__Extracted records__
=====

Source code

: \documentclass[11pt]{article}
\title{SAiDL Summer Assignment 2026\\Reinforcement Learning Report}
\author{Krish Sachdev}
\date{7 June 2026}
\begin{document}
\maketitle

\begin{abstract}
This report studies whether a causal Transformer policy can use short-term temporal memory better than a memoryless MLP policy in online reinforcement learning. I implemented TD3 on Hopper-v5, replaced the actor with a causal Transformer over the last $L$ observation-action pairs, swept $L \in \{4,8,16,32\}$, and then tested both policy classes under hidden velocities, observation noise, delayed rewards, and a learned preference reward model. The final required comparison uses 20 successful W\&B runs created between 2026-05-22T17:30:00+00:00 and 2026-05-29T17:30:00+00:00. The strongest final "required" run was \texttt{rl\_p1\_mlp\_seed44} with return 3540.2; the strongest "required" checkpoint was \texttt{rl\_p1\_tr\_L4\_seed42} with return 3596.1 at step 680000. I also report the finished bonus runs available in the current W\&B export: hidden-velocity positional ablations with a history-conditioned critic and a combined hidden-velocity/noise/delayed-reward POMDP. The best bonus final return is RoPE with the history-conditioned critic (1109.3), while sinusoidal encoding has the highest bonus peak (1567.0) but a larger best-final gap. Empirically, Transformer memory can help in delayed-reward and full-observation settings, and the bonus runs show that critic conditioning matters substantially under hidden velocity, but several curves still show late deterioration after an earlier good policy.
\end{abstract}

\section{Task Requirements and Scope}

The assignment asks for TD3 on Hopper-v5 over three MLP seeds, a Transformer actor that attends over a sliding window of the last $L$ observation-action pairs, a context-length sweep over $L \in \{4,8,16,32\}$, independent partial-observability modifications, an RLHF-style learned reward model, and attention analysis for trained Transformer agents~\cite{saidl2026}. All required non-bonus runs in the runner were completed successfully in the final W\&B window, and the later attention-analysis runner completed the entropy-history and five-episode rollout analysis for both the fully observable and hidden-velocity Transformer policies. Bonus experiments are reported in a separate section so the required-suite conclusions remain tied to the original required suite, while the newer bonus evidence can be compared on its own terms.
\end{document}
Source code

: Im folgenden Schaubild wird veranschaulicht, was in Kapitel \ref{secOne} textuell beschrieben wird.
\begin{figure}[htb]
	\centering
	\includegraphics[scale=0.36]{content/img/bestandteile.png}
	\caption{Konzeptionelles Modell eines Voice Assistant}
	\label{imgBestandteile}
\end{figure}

=====

__Exercise directions__
Check each line of the records above for the string "begin", and report every line that has it.

__Response box__
\begin{document}
\begin{abstract}
\begin{figure}[htb]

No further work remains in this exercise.